> **Brief**: Without the pictures, give the entries below again exactly as written.

> **Given data**:
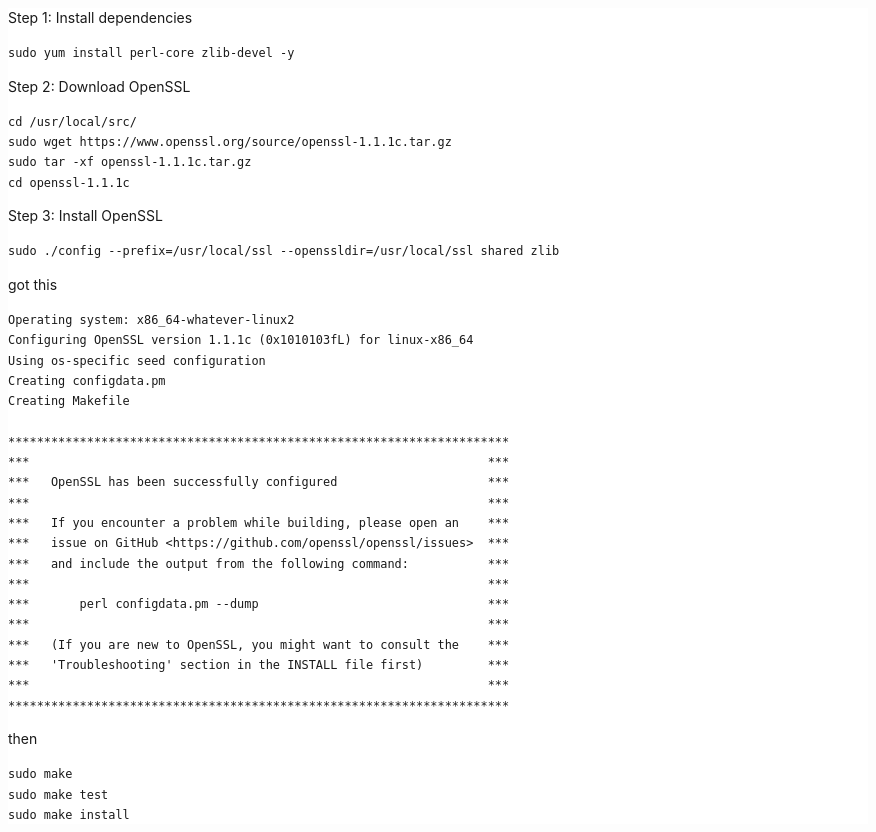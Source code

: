 


Step 1: Install dependencies

```
sudo yum install perl-core zlib-devel -y

```

Step 2: Download OpenSSL


```
cd /usr/local/src/
sudo wget https://www.openssl.org/source/openssl-1.1.1c.tar.gz
sudo tar -xf openssl-1.1.1c.tar.gz
cd openssl-1.1.1c

```

Step 3: Install OpenSSL


```
sudo ./config --prefix=/usr/local/ssl --openssldir=/usr/local/ssl shared zlib
```


got this


```
Operating system: x86_64-whatever-linux2
Configuring OpenSSL version 1.1.1c (0x1010103fL) for linux-x86_64
Using os-specific seed configuration
Creating configdata.pm
Creating Makefile

**********************************************************************
***                                                                ***
***   OpenSSL has been successfully configured                     ***
***                                                                ***
***   If you encounter a problem while building, please open an    ***
***   issue on GitHub <https://github.com/openssl/openssl/issues>  ***
***   and include the output from the following command:           ***
***                                                                ***
***       perl configdata.pm --dump                                ***
***                                                                ***
***   (If you are new to OpenSSL, you might want to consult the    ***
***   'Troubleshooting' section in the INSTALL file first)         ***
***                                                                ***
**********************************************************************

```


then


```
sudo make
sudo make test
sudo make install

```
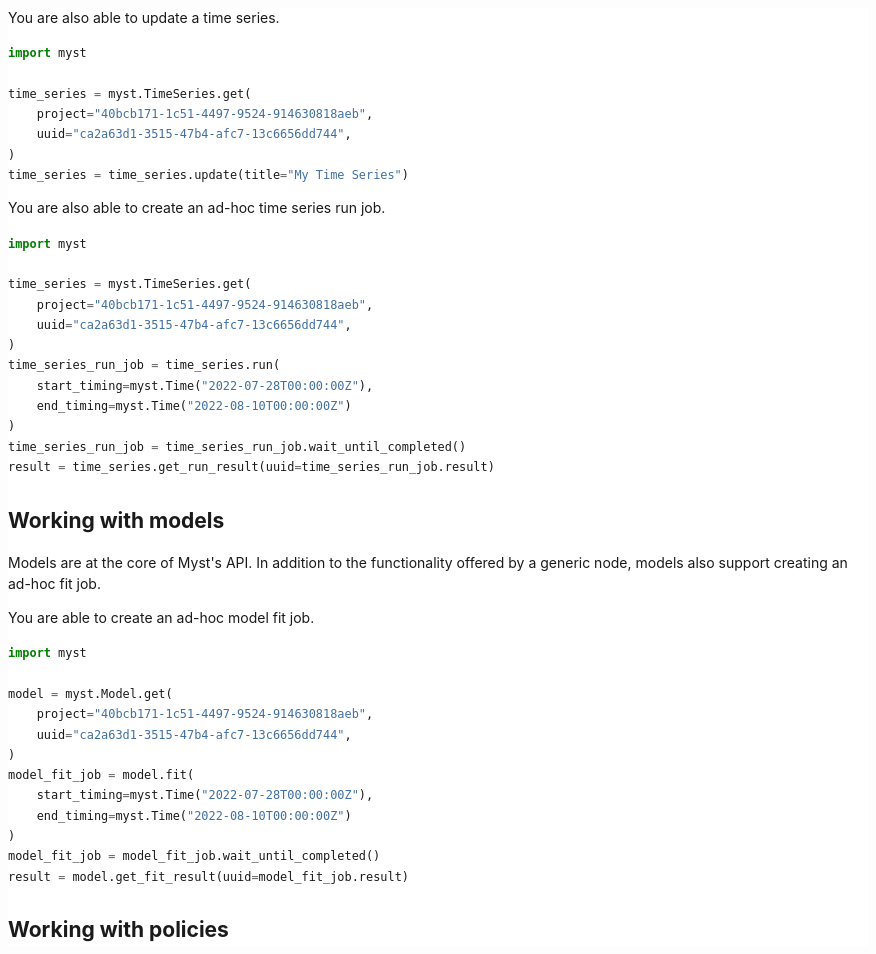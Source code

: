 You are also able to update a time series.

```python
import myst

time_series = myst.TimeSeries.get(
    project="40bcb171-1c51-4497-9524-914630818aeb",
    uuid="ca2a63d1-3515-47b4-afc7-13c6656dd744",
)
time_series = time_series.update(title="My Time Series")
```

You are also able to create an ad-hoc time series run job.

```python
import myst

time_series = myst.TimeSeries.get(
    project="40bcb171-1c51-4497-9524-914630818aeb",
    uuid="ca2a63d1-3515-47b4-afc7-13c6656dd744",
)
time_series_run_job = time_series.run(
    start_timing=myst.Time("2022-07-28T00:00:00Z"),
    end_timing=myst.Time("2022-08-10T00:00:00Z")
)
time_series_run_job = time_series_run_job.wait_until_completed()
result = time_series.get_run_result(uuid=time_series_run_job.result)
```

## Working with models

Models are at the core of Myst's API. In addition to the functionality offered by a generic node, models also
support creating an ad-hoc fit job.

You are able to create an ad-hoc model fit job.

```python
import myst

model = myst.Model.get(
    project="40bcb171-1c51-4497-9524-914630818aeb",
    uuid="ca2a63d1-3515-47b4-afc7-13c6656dd744",
)
model_fit_job = model.fit(
    start_timing=myst.Time("2022-07-28T00:00:00Z"),
    end_timing=myst.Time("2022-08-10T00:00:00Z")
)
model_fit_job = model_fit_job.wait_until_completed()
result = model.get_fit_result(uuid=model_fit_job.result)
```

## Working with policies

> **Task solution**:
Source code

: 


Step 1: Install dependencies

```
sudo yum install perl-core zlib-devel -y

```

Step 2: Download OpenSSL


```
cd /usr/local/src/
sudo wget https://www.openssl.org/source/openssl-1.1.1c.tar.gz
sudo tar -xf openssl-1.1.1c.tar.gz
cd openssl-1.1.1c

```

Step 3: Install OpenSSL


```
sudo ./config --prefix=/usr/local/ssl --openssldir=/usr/local/ssl shared zlib
```


got this


```
Operating system: x86_64-whatever-linux2
Configuring OpenSSL version 1.1.1c (0x1010103fL) for linux-x86_64
Using os-specific seed configuration
Creating configdata.pm
Creating Makefile

**********************************************************************
***                                                                ***
***   OpenSSL has been successfully configured                     ***
***                                                                ***
***   If you encounter a problem while building, please open an    ***
***   issue on GitHub <https://github.com/openssl/openssl/issues>  ***
***   and include the output from the following command:           ***
***                                                                ***
***       perl configdata.pm --dump                                ***
***                                                                ***
***   (If you are new to OpenSSL, you might want to consult the    ***
***   'Troubleshooting' section in the INSTALL file first)         ***
***                                                                ***
**********************************************************************

```


then


```
sudo make
sudo make test
sudo make install

```
Source code

: You are also able to update a time series.

```python
import myst

time_series = myst.TimeSeries.get(
    project="40bcb171-1c51-4497-9524-914630818aeb",
    uuid="ca2a63d1-3515-47b4-afc7-13c6656dd744",
)
time_series = time_series.update(title="My Time Series")
```

You are also able to create an ad-hoc time series run job.

```python
import myst

time_series = myst.TimeSeries.get(
    project="40bcb171-1c51-4497-9524-914630818aeb",
    uuid="ca2a63d1-3515-47b4-afc7-13c6656dd744",
)
time_series_run_job = time_series.run(
    start_timing=myst.Time("2022-07-28T00:00:00Z"),
    end_timing=myst.Time("2022-08-10T00:00:00Z")
)
time_series_run_job = time_series_run_job.wait_until_completed()
result = time_series.get_run_result(uuid=time_series_run_job.result)
```

## Working with models

Models are at the core of Myst's API. In addition to the functionality offered by a generic node, models also
support creating an ad-hoc fit job.

You are able to create an ad-hoc model fit job.

```python
import myst

model = myst.Model.get(
    project="40bcb171-1c51-4497-9524-914630818aeb",
    uuid="ca2a63d1-3515-47b4-afc7-13c6656dd744",
)
model_fit_job = model.fit(
    start_timing=myst.Time("2022-07-28T00:00:00Z"),
    end_timing=myst.Time("2022-08-10T00:00:00Z")
)
model_fit_job = model_fit_job.wait_until_completed()
result = model.get_fit_result(uuid=model_fit_job.result)
```

## Working with policies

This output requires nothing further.